Because many are awakening to `Man`s Inhumanity to Man`, and the lies and suppression of knowledge and alternatives to health and healing, it is why the complementary therapy and alternative treatment areas are growing because the population ARE awakening to all this and not liking the contra indications of the drugs, which kill more people than disease each year, (“Institutional Corruption of Pharmaceuticals and the Myth of Safe and Effective Drugs.” “About 2,460 people per week are estimated to die from drugs that were properly prescribed and The NHS makes hundreds of millions of prescribing errors and mix-ups which contribute to as many as 22,300 deaths a year, according to a major report ).
Also many are awakening to the fact that the cause of their issue is being suppressed and not addressed. They are being left at home within care in the community, distressed or suicidal.
There are some professionals and scientists, however, who ethically can`t stay in a profession which is hurting people, who have emotional issues and experienced some sort of trauma and so are leaving the medical model of health, ( which is good for infections, broken bones , accidents and emergencies) and the system, in the UK and America.
For example, Dr David Hamilton (scientist), Quantum Field Healing, How Your Mind Can Heal Your Body etc
Prof. Bruce Lipton, The Biology of Belief, The Honeymoon Effect, The Wisdom of Your Cells , (not your genes or a diseased mind) etc
Alice Millar (psychologist), The Drama of Being A Child, Thou Shalt Not Be Aware, The Body Never Lies (professionals and society asked to cover up developmental trauma and abuse) etc
Just read The Body Keeps the Score, by Bessel van der Kolk, Penguin Books.

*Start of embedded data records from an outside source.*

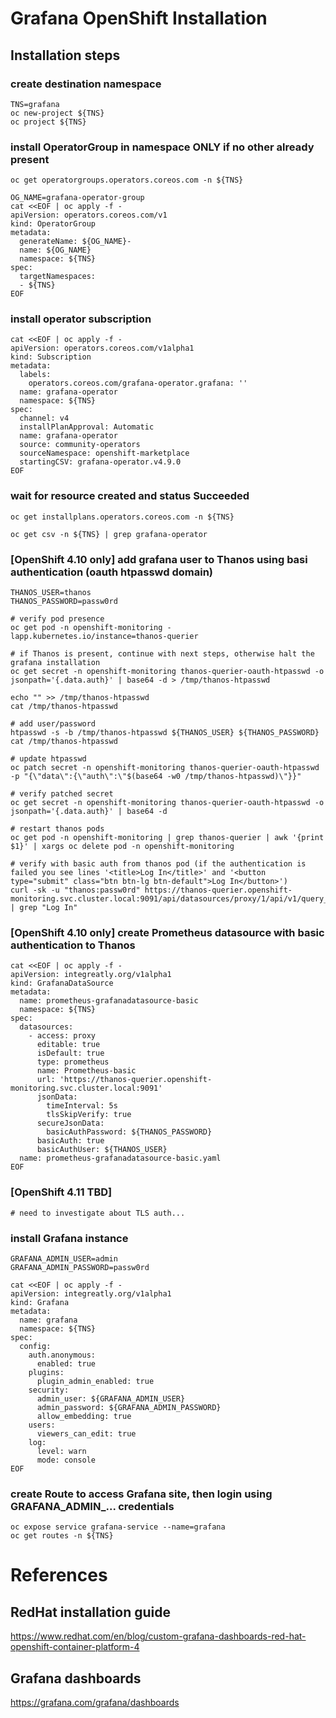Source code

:# Grafana OpenShift Installation

## Installation steps

### create destination namespace
```
TNS=grafana
oc new-project ${TNS}
oc project ${TNS}
```

### install OperatorGroup in namespace ONLY if no other already present
```
oc get operatorgroups.operators.coreos.com -n ${TNS}

OG_NAME=grafana-operator-group
cat <<EOF | oc apply -f -
apiVersion: operators.coreos.com/v1
kind: OperatorGroup
metadata:
  generateName: ${OG_NAME}-
  name: ${OG_NAME}
  namespace: ${TNS}
spec:
  targetNamespaces:
  - ${TNS}
EOF
```

### install operator subscription
```
cat <<EOF | oc apply -f -
apiVersion: operators.coreos.com/v1alpha1
kind: Subscription
metadata:
  labels:
    operators.coreos.com/grafana-operator.grafana: ''
  name: grafana-operator
  namespace: ${TNS}
spec:
  channel: v4
  installPlanApproval: Automatic
  name: grafana-operator
  source: community-operators
  sourceNamespace: openshift-marketplace
  startingCSV: grafana-operator.v4.9.0
EOF
```

### wait for resource created and status Succeeded
```
oc get installplans.operators.coreos.com -n ${TNS}

oc get csv -n ${TNS} | grep grafana-operator
```

### [OpenShift 4.10 only] add grafana user to Thanos using basi authentication (oauth htpasswd domain)
```
THANOS_USER=thanos
THANOS_PASSWORD=passw0rd

# verify pod presence
oc get pod -n openshift-monitoring -lapp.kubernetes.io/instance=thanos-querier

# if Thanos is present, continue with next steps, otherwise halt the grafana installation
oc get secret -n openshift-monitoring thanos-querier-oauth-htpasswd -o jsonpath='{.data.auth}' | base64 -d > /tmp/thanos-htpasswd

echo "" >> /tmp/thanos-htpasswd
cat /tmp/thanos-htpasswd

# add user/password
htpasswd -s -b /tmp/thanos-htpasswd ${THANOS_USER} ${THANOS_PASSWORD}
cat /tmp/thanos-htpasswd

# update htpasswd
oc patch secret -n openshift-monitoring thanos-querier-oauth-htpasswd -p "{\"data\":{\"auth\":\"$(base64 -w0 /tmp/thanos-htpasswd)\"}}"

# verify patched secret
oc get secret -n openshift-monitoring thanos-querier-oauth-htpasswd -o jsonpath='{.data.auth}' | base64 -d

# restart thanos pods
oc get pod -n openshift-monitoring | grep thanos-querier | awk '{print $1}' | xargs oc delete pod -n openshift-monitoring

# verify with basic auth from thanos pod (if the authentication is failed you see lines '<title>Log In</title>' and '<button type="submit" class="btn btn-lg btn-default">Log In</button>')
curl -sk -u "thanos:passw0rd" https://thanos-querier.openshift-monitoring.svc.cluster.local:9091/api/datasources/proxy/1/api/v1/query_range | grep "Log In"

```

### [OpenShift 4.10 only] create Prometheus datasource with basic authentication to Thanos
```
cat <<EOF | oc apply -f -
apiVersion: integreatly.org/v1alpha1
kind: GrafanaDataSource
metadata:
  name: prometheus-grafanadatasource-basic
  namespace: ${TNS}
spec:
  datasources:
    - access: proxy      
      editable: true
      isDefault: true
      type: prometheus
      name: Prometheus-basic
      url: 'https://thanos-querier.openshift-monitoring.svc.cluster.local:9091'
      jsonData:
        timeInterval: 5s
        tlsSkipVerify: true
      secureJsonData:
        basicAuthPassword: ${THANOS_PASSWORD}
      basicAuth: true
      basicAuthUser: ${THANOS_USER}
  name: prometheus-grafanadatasource-basic.yaml
EOF
```

### [OpenShift 4.11 TBD] 
```
# need to investigate about TLS auth...
```

### install Grafana instance
```
GRAFANA_ADMIN_USER=admin
GRAFANA_ADMIN_PASSWORD=passw0rd

cat <<EOF | oc apply -f -
apiVersion: integreatly.org/v1alpha1
kind: Grafana
metadata:
  name: grafana
  namespace: ${TNS}
spec:
  config:
    auth.anonymous:
      enabled: true
    plugins:
      plugin_admin_enabled: true
    security:
      admin_user: ${GRAFANA_ADMIN_USER}
      admin_password: ${GRAFANA_ADMIN_PASSWORD}
      allow_embedding: true
    users:
      viewers_can_edit: true
    log:
      level: warn
      mode: console      
EOF
```

### create Route to access Grafana site, then login using GRAFANA_ADMIN_... credentials
```
oc expose service grafana-service --name=grafana
oc get routes -n ${TNS}
```


# References

## RedHat installation guide
https://www.redhat.com/en/blog/custom-grafana-dashboards-red-hat-openshift-container-platform-4


## Grafana dashboards
https://grafana.com/grafana/dashboards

Bessel van der Kolk is a psychiatrist, and he, is another professional, who has, like many medically trained people left mainstream practice because, he tells how he was trapped within a culture and system which was not given to looking at the whole person, for a cause, why CPTSD, or treating trauma through traumatology therapy in for example, veterans, people in services like police, and adults who had experienced trauma, abuse, or those with disabilities, whose experience and condition traumatized them and were experiencing bodily symptoms, fear and anxiety.
Van der Kolk, states he was required by law and oath to treat with drugs, chemicals to quell the symptoms, drugs which dampen hyperactive alarm systems and very often patients who were drugged, lost energy and sense of purpose, their imagination was affected, and they walked around in a fog in which they could barely function, there was no choice of treatment.
Van der Kolk left the system to work with Peter Levine, ( books Healing Trauma or In an Unspoken Voice, Waking The Tiger) and others to learn about the impact and manifestations of trauma-CPTSD and suffering and how it affects the brain, and energies are trapped within the body, giving rise to symptoms, which need releasing and the body balancing.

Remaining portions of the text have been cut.